Saved data entries:
Content starts

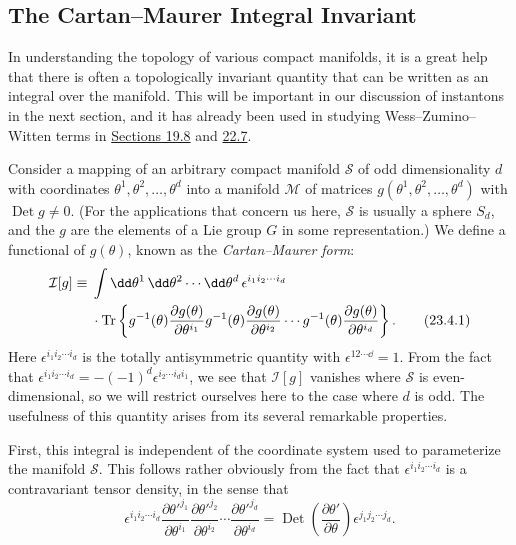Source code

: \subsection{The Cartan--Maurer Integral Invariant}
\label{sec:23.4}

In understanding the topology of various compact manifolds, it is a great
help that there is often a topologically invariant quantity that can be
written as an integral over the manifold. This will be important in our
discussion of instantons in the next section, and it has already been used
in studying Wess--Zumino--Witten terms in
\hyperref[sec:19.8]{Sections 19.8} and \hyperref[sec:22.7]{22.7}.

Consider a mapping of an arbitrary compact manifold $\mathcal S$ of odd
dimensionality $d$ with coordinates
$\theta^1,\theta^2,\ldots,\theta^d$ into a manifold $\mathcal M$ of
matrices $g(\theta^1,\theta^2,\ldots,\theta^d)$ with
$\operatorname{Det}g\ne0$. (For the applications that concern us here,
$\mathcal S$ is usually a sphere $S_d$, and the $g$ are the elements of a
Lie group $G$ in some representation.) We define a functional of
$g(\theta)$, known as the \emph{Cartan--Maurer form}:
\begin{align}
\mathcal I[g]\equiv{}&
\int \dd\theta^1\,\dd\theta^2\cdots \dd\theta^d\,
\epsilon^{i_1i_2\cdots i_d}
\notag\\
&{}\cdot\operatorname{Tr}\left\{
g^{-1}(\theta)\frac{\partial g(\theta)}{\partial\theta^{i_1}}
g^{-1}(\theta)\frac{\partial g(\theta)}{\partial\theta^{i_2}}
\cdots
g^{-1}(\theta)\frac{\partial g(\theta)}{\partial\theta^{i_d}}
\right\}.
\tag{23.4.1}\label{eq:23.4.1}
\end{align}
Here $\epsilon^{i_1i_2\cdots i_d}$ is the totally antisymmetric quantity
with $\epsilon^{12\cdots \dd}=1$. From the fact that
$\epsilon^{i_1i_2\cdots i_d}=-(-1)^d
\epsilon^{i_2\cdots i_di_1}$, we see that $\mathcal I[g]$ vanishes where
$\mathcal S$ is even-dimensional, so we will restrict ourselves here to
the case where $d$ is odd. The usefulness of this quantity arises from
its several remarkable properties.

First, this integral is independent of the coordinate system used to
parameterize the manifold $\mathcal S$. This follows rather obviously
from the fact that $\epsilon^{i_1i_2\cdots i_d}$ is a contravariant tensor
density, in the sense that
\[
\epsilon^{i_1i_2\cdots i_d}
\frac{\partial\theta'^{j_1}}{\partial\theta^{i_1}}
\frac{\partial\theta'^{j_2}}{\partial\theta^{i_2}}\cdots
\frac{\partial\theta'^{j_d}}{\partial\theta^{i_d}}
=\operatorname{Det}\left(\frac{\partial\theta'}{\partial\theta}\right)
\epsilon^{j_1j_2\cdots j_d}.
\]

Content ends
Content starts

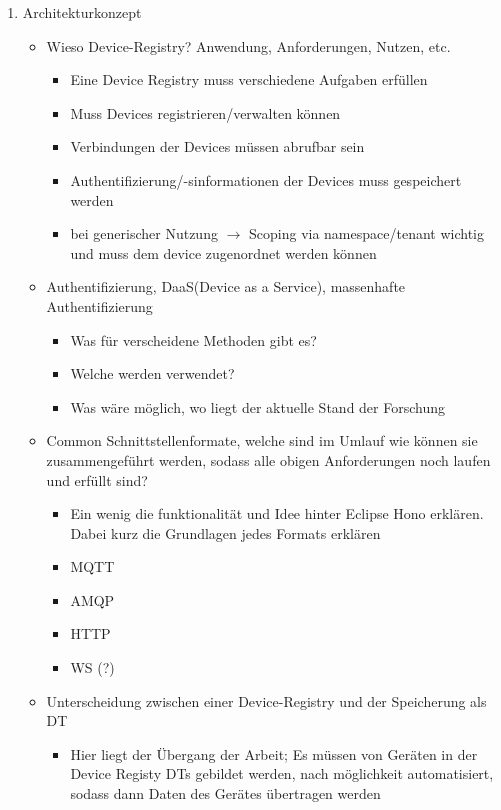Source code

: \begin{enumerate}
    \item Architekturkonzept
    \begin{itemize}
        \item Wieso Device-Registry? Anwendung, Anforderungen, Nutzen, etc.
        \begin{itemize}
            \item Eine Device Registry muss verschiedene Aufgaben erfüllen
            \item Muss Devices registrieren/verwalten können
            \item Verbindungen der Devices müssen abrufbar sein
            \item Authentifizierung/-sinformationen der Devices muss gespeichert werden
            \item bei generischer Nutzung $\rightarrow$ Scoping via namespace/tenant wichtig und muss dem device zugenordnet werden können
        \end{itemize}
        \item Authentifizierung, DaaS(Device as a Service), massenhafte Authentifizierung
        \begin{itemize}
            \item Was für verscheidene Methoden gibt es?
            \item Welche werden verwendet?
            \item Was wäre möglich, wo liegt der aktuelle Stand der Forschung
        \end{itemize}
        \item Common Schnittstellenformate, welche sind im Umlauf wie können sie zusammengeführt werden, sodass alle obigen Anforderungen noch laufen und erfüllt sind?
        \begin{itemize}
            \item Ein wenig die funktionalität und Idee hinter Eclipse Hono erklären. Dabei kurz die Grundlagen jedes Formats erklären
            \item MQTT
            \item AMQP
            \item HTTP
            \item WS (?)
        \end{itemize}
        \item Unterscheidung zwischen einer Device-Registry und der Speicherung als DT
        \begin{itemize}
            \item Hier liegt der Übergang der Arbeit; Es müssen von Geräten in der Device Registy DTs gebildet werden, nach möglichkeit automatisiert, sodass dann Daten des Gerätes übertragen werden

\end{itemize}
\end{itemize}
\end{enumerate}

Content ends
Content starts

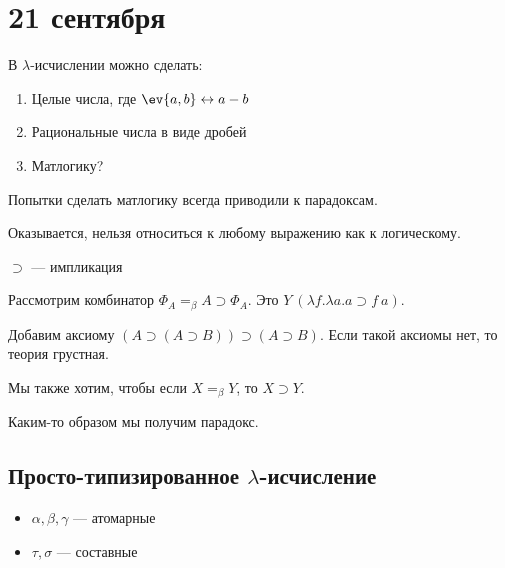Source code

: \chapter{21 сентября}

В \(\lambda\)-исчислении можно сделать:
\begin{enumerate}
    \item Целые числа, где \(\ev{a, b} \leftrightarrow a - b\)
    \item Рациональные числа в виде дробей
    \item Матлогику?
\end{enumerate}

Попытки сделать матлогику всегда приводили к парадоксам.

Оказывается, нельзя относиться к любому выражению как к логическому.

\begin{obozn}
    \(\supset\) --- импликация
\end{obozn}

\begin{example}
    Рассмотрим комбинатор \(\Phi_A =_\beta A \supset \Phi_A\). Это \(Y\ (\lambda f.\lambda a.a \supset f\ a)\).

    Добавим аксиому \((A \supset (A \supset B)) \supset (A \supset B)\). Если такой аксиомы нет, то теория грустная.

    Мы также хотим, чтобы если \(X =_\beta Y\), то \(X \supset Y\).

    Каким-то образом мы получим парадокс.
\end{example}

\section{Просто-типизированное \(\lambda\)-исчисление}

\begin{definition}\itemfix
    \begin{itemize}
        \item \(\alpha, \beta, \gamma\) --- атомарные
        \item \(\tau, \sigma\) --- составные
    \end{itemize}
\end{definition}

Content ends

(How to complete this task) Scan the records above for the word "Devices". Copy each line that has it.

(Task solution)
            \item Muss Devices registrieren/verwalten können
            \item Verbindungen der Devices müssen abrufbar sein
            \item Authentifizierung/-sinformationen der Devices muss gespeichert werden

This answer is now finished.